ARSC T3D Users' Newsletter 101, August 23, 1996
ARSC Upgrades to UNICOS MAX 1.3.0.2
Last Tuesday, we upgraded the T3D's MAX operating system from version 1.2.0.5 to version 1.3.0.2. This upgrade should be transparent, but you should recompile and relink all of your your T3D executables as it affects include and library files as well as kernel routines and the user environment.
Here are the release contents for both MAX 1.3.0.0 and 1.3.0.2. In each case, point #1 is the most important.
Release contents
----------------
The UNICOS MAX 1.3.0.0 release includes the following changes:
1) Added a series of fixes designed to enhance system stability
2) Added support for preallocation of the roll file
3) Added binary executables for SAM, mppview, and URM
4) Added support for Phase III I/O
Release contents
----------------
The UNICOS MAX 1.3.0.2 release includes the following changes:
1) Added a series of fixes designed to enhance system stability
2) Added some improvements to the XDR routines, primarily to improve
the performance by converting numbers in large blocks.

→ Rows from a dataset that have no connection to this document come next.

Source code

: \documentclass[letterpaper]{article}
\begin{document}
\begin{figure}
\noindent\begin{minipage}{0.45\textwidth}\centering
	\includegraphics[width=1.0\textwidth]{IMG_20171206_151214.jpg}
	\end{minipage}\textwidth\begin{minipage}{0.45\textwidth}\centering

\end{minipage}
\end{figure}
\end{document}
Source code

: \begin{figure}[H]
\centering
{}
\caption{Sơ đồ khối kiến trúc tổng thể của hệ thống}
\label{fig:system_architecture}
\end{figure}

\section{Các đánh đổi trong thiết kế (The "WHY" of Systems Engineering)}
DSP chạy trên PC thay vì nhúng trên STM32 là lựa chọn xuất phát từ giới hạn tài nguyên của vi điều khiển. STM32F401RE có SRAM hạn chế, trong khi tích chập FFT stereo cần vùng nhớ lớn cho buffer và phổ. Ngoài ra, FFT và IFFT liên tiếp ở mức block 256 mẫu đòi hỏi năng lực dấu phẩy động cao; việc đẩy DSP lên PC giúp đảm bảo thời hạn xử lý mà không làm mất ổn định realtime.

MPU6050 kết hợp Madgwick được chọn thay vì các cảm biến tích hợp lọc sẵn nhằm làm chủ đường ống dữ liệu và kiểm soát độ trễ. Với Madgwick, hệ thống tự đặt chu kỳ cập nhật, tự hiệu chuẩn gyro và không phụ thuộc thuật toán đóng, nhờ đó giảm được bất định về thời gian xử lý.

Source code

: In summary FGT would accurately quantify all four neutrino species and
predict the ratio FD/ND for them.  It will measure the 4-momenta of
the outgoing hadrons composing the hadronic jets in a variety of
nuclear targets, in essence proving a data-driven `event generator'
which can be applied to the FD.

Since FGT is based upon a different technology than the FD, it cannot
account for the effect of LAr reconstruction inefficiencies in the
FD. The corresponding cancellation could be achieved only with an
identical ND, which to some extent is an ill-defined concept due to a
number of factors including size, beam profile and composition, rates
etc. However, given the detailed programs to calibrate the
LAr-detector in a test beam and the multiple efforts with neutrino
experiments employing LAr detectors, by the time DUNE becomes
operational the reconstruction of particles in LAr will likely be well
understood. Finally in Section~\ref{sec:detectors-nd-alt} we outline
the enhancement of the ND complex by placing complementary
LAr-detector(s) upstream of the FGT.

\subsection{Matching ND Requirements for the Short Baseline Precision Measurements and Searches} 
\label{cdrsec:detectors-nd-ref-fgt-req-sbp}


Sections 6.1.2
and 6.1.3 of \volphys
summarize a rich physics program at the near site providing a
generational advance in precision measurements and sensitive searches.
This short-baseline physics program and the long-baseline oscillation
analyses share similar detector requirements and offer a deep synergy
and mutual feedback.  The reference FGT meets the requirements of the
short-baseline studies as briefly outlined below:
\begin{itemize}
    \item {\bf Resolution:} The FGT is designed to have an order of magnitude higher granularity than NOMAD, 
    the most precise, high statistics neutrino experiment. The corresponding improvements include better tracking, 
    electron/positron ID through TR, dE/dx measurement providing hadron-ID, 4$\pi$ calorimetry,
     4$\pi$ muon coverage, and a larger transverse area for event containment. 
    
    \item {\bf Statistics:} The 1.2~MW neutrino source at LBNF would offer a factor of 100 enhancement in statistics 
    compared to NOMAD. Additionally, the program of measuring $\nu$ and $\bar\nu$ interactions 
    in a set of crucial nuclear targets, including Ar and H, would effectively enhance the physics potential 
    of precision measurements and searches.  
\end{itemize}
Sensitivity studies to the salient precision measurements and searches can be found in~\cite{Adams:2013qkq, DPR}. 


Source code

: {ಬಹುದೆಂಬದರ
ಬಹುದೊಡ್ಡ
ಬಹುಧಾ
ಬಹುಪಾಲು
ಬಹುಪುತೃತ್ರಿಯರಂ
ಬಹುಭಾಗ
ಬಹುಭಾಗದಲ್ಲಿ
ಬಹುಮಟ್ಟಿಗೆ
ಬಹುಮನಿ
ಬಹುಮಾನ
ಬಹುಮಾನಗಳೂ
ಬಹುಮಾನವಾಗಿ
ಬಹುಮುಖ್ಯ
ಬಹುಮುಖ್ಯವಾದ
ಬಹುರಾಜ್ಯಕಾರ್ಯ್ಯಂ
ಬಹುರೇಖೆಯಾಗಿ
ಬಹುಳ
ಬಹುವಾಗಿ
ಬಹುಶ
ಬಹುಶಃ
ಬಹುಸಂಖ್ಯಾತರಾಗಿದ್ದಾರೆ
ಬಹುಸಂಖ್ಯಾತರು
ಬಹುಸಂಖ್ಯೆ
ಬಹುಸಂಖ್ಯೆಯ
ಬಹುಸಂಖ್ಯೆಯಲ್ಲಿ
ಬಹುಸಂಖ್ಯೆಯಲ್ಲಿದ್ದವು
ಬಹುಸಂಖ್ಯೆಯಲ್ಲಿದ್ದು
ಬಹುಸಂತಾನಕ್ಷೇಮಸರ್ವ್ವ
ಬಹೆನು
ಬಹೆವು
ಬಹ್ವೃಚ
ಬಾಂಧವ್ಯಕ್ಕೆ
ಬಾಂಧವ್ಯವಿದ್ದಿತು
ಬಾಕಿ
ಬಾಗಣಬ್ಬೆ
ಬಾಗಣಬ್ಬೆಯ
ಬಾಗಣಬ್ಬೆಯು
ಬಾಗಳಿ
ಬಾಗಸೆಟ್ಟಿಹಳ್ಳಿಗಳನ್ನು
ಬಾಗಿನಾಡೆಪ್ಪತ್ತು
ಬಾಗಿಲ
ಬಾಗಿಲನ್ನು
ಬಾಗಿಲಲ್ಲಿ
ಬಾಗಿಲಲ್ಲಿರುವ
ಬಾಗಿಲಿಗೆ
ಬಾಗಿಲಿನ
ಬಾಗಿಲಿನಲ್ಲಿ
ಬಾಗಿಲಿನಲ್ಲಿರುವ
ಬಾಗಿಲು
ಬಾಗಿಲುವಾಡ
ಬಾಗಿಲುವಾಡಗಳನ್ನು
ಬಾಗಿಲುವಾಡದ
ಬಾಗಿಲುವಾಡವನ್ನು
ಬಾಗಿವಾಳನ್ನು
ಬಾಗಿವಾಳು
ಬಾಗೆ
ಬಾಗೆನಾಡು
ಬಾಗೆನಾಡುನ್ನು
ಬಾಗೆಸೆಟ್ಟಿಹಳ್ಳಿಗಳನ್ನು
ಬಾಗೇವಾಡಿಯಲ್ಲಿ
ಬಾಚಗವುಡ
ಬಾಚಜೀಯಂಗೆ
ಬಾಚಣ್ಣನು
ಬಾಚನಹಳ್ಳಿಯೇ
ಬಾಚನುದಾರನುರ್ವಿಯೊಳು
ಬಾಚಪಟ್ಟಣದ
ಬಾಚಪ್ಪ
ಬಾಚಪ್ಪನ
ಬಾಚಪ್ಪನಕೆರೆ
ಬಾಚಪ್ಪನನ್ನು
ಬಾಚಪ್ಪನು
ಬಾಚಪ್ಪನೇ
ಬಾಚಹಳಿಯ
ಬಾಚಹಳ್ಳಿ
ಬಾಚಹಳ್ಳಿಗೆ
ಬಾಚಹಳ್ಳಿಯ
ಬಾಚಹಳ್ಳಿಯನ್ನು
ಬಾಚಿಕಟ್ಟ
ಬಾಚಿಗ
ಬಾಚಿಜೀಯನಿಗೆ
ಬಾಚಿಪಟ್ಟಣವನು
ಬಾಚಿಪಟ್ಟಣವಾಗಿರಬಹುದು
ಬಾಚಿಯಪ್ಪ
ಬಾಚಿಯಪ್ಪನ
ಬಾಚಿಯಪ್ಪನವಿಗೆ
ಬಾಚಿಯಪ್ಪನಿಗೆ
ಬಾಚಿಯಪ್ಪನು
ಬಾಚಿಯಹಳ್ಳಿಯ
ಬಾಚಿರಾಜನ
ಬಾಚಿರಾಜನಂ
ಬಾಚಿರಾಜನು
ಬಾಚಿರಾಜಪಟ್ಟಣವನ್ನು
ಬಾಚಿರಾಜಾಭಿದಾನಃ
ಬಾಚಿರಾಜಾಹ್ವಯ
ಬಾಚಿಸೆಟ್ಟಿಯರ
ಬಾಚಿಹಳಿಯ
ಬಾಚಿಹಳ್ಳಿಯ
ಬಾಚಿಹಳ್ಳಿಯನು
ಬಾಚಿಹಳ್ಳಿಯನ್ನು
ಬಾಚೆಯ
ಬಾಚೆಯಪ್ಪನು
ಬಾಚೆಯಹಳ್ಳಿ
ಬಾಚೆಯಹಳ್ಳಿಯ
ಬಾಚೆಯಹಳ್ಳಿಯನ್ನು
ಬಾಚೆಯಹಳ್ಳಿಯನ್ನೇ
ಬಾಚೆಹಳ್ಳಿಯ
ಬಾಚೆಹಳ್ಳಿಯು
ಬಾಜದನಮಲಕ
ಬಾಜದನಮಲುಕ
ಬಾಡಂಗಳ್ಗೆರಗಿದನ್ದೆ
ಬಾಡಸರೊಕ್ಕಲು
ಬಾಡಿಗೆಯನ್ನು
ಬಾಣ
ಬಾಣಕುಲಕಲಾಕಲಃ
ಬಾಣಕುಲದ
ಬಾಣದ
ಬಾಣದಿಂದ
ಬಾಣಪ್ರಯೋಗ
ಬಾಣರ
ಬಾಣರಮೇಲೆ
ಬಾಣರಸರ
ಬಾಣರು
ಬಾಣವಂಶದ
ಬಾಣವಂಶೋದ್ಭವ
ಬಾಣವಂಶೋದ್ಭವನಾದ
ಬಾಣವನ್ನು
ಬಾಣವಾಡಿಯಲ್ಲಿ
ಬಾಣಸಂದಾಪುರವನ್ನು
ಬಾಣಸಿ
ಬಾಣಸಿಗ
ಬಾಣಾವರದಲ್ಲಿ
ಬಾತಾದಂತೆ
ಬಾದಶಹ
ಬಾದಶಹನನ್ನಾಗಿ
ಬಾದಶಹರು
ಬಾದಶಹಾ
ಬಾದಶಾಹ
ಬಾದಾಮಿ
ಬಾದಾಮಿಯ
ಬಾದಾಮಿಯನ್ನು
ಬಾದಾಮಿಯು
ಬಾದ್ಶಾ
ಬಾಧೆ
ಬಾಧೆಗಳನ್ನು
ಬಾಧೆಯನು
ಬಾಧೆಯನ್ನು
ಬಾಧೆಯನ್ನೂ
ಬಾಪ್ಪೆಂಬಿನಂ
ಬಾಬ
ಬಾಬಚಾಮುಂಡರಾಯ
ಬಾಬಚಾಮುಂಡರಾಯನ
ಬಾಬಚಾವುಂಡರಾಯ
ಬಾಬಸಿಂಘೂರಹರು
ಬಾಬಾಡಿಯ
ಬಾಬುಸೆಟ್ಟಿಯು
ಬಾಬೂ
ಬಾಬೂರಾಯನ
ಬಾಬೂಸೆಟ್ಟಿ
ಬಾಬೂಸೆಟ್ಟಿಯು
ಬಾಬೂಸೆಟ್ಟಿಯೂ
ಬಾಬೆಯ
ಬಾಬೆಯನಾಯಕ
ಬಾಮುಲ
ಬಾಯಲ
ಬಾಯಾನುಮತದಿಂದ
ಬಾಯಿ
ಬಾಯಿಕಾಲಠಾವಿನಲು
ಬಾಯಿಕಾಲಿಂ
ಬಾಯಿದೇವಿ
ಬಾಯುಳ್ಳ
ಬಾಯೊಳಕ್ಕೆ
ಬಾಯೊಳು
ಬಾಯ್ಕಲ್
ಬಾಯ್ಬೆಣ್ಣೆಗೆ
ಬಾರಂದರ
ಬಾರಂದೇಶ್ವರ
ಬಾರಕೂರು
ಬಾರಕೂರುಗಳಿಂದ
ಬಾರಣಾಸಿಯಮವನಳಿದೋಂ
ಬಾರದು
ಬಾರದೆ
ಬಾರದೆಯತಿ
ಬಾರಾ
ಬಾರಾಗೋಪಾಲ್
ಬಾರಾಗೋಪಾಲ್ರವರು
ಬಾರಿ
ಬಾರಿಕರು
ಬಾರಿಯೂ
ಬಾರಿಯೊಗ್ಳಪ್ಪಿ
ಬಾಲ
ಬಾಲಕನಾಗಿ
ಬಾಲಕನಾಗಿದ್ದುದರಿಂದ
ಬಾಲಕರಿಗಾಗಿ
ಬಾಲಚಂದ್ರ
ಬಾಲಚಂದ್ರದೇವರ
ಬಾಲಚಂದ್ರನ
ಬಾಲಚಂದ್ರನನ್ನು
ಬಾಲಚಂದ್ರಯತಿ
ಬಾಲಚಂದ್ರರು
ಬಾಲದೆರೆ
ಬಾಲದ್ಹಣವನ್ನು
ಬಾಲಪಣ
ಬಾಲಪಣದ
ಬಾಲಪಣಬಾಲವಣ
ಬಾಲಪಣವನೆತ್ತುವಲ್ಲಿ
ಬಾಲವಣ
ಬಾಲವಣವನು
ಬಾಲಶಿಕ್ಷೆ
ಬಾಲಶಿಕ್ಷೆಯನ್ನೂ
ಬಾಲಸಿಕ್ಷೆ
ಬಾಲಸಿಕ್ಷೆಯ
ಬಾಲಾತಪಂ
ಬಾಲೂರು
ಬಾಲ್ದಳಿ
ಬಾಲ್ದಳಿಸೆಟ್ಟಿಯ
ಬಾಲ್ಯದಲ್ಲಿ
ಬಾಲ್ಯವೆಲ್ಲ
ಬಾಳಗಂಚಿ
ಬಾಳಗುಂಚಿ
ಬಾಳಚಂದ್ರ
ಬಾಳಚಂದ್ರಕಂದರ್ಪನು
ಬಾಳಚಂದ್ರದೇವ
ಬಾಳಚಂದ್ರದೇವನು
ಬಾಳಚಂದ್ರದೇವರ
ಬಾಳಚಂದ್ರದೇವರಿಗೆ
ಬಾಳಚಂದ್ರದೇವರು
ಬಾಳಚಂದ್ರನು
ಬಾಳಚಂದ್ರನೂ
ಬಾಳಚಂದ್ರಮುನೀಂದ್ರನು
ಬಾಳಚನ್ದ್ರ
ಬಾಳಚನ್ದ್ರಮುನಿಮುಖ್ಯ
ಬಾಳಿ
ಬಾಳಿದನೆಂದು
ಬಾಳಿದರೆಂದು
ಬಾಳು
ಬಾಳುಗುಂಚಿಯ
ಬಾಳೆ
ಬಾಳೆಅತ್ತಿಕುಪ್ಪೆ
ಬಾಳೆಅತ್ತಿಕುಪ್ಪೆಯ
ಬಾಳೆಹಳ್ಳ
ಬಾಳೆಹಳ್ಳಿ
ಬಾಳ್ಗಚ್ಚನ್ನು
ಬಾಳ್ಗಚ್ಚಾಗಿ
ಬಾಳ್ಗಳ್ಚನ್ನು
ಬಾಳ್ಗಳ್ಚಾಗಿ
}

This allows
the conversion to vectorize on PVP systems and to execute in a small
(icache) loop on MPP systems.
Use f90 for Loopmark Listings of T3D Codes
If you use the "-rm" flag, CRI's f90 compiler will create a listing file with loops marked and optimizations explained. It can provide this for either T3D or Y-MP compilations. This is a big improvement over cf77, which only does "loopmark listing" of Y-MP compiles.It's nice to know how a compiler alters your code when it optimizes it. Some optimizations reduce precision. Others, if you mislead the compiler (for instance, telling the Y-MP compiler to ignore vector dependencies when it shouldn't) can lead to incorrect results.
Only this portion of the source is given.